I am not sure about the rest of you HU-mans but streets and experiencing a variant on the emotion sadness do not necessarily go together for me.
Anywho, I'd just like the public to know that I have been rickrolled not once, but twice today. That's right, twice in one day. AND the blog in question specifically promised that 99% of its links were not rickrolls. I like the idea of having rickroll disclaimers, even if they do turn out to be false.
As well, I just want to let anyone who may happen across this post know about Kate Beaton. She does probably some of the funniest comics on the inter-wubbz. She should also be given credit because half the time I go and look up the figures she satirizes. As a result I know a lot about random historical figures. Case and point, Charles Babbage. I think the more I know about the figure, the funnier the comic was. Or perhaps it's an inverse relationship?
Also, she is Canadian! Score one for us!
6 comments:
Two points:
1) I leave my browser out of BAD AREAS and have never, ever been rickrolled. Well, the former is false, but the latter is true.
2) Kate Beaton rocks and has been found favourite-worthy.
3) Soon I shall do additional research on this rueful thing.
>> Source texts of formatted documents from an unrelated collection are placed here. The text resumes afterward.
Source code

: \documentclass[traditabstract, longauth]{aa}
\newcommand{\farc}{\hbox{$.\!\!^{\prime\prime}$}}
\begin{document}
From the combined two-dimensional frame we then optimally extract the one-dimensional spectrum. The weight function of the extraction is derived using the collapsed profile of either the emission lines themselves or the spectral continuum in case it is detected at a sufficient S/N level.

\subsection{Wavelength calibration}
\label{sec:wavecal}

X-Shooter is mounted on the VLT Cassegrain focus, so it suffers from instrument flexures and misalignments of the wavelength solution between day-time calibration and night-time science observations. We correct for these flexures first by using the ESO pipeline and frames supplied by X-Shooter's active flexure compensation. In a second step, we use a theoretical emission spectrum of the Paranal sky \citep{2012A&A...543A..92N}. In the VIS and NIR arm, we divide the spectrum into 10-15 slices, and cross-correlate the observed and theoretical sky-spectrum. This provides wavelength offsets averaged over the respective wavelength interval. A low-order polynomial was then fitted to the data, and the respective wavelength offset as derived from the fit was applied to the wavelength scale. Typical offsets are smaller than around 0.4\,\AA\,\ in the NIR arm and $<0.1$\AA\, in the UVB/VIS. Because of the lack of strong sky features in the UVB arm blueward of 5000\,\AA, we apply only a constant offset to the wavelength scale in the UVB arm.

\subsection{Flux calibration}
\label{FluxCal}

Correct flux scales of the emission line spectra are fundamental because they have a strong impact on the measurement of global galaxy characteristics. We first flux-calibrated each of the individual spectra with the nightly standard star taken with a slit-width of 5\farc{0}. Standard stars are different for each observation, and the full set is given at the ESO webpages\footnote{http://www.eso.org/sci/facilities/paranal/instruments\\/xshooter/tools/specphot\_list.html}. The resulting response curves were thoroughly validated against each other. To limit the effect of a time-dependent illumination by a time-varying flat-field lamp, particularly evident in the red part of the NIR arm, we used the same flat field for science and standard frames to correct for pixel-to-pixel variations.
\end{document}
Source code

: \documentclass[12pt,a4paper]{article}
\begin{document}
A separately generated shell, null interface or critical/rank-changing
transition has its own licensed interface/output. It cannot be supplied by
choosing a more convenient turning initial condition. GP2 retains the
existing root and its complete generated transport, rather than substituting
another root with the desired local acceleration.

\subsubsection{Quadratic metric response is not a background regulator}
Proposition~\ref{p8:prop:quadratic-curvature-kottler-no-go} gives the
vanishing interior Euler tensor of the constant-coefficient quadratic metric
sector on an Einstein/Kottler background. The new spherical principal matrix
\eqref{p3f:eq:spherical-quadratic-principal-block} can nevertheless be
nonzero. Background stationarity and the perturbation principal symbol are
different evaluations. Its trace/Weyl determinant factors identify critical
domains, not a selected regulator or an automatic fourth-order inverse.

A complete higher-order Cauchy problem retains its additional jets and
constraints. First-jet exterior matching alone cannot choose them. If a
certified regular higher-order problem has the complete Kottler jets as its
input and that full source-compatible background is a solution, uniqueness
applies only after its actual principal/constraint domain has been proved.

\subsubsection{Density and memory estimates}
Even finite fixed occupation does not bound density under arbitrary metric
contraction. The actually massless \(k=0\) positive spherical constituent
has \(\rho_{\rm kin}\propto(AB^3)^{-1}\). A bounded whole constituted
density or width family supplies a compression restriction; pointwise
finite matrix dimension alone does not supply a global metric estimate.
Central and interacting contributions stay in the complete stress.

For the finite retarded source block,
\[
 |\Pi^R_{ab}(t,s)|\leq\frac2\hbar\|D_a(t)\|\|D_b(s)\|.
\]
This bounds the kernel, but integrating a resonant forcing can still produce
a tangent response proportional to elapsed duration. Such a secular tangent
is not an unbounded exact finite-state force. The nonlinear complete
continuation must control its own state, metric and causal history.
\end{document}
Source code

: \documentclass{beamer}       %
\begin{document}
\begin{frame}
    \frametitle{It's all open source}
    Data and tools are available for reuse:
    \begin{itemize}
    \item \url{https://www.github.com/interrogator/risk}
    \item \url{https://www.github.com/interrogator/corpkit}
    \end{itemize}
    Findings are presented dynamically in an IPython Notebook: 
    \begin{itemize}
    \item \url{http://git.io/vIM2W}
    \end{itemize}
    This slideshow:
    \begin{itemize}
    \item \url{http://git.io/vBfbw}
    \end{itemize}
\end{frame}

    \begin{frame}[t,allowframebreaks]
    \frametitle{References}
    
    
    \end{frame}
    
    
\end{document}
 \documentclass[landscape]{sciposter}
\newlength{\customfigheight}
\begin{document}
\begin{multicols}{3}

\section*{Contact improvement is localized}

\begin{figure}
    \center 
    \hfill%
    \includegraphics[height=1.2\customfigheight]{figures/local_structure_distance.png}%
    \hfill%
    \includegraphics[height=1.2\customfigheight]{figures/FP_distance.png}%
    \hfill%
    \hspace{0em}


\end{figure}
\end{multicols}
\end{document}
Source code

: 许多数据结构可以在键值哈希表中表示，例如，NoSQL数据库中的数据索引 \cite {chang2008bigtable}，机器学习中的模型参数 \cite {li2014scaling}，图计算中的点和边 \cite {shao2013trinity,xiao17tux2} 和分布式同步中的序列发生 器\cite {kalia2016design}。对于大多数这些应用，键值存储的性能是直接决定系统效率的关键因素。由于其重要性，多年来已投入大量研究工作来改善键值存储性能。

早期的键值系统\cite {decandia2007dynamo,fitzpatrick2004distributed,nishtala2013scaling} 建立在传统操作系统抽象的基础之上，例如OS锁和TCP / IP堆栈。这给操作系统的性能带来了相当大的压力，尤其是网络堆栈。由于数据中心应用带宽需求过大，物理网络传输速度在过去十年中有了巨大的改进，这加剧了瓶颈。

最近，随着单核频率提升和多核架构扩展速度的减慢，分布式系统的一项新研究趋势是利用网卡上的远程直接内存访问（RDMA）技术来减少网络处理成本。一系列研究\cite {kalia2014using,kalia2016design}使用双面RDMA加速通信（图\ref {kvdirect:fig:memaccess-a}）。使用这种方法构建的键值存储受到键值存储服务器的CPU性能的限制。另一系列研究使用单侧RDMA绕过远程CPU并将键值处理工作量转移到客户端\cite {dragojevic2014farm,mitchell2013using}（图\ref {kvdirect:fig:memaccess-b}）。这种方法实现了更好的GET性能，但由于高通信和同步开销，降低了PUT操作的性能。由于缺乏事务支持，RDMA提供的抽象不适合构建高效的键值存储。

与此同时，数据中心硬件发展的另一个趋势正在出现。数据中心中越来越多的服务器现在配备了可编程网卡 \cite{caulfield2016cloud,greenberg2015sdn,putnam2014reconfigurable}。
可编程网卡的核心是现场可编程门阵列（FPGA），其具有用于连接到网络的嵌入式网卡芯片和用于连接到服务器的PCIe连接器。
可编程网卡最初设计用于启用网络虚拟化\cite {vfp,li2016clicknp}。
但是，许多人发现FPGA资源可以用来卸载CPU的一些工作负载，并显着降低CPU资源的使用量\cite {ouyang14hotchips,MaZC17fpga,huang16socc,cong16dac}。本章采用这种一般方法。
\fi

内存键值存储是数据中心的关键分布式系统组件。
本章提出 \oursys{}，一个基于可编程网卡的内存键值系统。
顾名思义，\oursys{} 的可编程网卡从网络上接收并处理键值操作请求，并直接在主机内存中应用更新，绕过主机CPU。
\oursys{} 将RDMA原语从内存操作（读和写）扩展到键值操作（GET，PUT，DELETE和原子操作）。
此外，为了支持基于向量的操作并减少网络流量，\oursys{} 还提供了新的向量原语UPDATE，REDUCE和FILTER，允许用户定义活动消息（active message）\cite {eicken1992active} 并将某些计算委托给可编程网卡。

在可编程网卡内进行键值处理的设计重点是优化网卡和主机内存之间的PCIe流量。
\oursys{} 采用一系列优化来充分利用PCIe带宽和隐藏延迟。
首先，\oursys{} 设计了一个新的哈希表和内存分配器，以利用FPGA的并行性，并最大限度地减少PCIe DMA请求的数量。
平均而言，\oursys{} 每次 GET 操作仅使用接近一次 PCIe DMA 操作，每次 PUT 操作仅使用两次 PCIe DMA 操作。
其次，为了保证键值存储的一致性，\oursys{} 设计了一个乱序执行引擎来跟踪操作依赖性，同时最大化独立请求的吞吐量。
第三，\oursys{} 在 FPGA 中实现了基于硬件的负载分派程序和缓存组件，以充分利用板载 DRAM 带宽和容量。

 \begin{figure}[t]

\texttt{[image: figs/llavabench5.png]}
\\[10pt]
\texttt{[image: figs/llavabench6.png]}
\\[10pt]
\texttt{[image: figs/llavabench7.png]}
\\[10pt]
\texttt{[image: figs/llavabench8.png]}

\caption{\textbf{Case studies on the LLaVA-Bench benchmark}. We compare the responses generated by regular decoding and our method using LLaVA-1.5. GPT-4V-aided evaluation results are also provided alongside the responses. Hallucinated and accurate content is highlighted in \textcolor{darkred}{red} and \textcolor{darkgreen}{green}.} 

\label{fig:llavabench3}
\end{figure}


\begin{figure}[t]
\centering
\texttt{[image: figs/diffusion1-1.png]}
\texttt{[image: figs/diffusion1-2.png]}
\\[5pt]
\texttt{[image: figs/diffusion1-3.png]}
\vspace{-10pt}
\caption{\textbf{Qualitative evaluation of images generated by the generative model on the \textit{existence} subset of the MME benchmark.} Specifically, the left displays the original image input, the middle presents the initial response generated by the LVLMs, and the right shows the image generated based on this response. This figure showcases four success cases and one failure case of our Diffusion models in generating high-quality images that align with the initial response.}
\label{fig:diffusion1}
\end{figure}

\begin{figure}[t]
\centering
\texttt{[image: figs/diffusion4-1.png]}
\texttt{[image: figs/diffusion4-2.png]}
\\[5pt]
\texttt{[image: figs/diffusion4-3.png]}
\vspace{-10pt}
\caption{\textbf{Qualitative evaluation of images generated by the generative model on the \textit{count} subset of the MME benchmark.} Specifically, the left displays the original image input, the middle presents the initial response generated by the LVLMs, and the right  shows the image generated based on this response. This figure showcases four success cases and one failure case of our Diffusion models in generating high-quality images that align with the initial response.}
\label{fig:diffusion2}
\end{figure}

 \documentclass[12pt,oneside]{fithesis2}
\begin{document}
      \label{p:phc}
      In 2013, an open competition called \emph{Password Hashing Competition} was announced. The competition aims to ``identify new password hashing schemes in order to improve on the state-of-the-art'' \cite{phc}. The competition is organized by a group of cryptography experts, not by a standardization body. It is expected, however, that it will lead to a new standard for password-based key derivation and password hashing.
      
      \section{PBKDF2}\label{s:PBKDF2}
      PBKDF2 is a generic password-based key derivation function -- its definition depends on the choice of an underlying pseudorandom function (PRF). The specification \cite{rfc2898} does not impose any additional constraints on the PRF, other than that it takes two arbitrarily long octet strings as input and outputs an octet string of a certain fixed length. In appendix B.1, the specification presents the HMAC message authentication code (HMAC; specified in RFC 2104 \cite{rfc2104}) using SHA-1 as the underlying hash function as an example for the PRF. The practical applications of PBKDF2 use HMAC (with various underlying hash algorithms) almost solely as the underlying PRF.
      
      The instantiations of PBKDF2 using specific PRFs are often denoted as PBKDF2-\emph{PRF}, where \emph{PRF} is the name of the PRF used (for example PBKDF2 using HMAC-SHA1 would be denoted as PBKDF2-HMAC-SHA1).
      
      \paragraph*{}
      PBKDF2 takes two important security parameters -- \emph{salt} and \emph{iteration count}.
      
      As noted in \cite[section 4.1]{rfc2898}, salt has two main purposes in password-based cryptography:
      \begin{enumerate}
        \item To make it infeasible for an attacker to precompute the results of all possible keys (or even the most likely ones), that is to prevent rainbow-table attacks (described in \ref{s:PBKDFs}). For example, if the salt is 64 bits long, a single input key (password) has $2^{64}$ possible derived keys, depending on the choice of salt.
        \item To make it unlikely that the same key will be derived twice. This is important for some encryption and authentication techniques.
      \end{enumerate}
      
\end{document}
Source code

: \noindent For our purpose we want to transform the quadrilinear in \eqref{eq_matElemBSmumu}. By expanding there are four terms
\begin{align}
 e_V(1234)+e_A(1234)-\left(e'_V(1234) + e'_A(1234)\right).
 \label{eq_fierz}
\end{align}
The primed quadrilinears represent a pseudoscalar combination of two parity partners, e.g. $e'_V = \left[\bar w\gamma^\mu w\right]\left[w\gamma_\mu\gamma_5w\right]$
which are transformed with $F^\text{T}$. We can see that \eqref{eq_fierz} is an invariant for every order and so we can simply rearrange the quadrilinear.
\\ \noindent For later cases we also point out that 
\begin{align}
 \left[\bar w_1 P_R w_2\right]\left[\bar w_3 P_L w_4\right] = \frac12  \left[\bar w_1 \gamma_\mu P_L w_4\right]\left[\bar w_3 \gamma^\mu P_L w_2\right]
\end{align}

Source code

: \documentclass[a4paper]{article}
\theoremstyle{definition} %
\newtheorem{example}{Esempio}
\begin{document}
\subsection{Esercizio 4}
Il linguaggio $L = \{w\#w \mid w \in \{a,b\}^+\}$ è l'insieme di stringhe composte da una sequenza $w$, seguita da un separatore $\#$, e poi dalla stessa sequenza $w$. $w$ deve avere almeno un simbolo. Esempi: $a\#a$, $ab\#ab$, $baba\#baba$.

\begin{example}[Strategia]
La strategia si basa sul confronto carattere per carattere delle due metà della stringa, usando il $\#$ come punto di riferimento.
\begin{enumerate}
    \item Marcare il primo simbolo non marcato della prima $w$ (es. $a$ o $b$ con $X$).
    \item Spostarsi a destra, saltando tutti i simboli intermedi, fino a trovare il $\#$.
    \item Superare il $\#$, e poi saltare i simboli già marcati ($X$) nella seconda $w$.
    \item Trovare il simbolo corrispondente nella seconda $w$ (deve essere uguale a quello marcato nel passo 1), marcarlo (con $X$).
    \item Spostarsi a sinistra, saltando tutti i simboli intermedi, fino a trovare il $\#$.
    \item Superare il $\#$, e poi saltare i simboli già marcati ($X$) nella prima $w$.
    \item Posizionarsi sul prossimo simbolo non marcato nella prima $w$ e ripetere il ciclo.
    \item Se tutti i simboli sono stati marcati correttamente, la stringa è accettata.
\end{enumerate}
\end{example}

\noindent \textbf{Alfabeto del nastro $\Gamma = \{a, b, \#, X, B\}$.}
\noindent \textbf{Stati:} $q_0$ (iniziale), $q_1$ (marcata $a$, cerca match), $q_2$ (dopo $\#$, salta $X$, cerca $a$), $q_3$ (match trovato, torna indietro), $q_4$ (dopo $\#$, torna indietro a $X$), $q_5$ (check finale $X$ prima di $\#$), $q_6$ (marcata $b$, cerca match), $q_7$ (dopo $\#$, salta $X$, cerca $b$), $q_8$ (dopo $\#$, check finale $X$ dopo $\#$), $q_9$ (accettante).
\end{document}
Frankly, if I were riding a school bus through the cold, dark wee hours of the morning, clutching my peanut-free granola bar and rapidly cooling mug of coffee and trying to find a comfortable position for my travel pillow, whilst avoiding being trampled and/or deafened by the pride of suburban girlhood, I might equate streets with some variant of the emotion sadness.
P.S. I had to ask the inter-wubbz expert was "rickrolling" was. And my browser is NEVER in bad areas.
Some preliminary research on "rueful" suggests that its etymology is quite different than the French and is actually related to "ruthless". Since "ruth" was compassion or sorrow in a wistful sense, "ruthful" was to be full of such feelings and "ruthless", of course, to feel none of them whilst completing your evil deeds. The related words are Saxon, Dutch and German "reuen" and the Gaelic "truagh", apparently pronounced without the "t". See "The Gaelic Etymology of the Languages of Western Europe" (Mackay, 1877) at page 374: http://books.google.com/books?id=Hq8VAAAAYAAJ.
The French, on the other hand, seems to come from the Latin "ruga" or "ruta" from which, of course, we get "route". So there you go.
If your parents truly loved you, you wouldn't have to ride the bus. I too, as a child, sniff, had to ride the bus, but I'm a better person for it. These days, I travel on the Clapham omnibus as often as is reasonable.
Another burning question: Does Rick Astley get 'rickrolled'?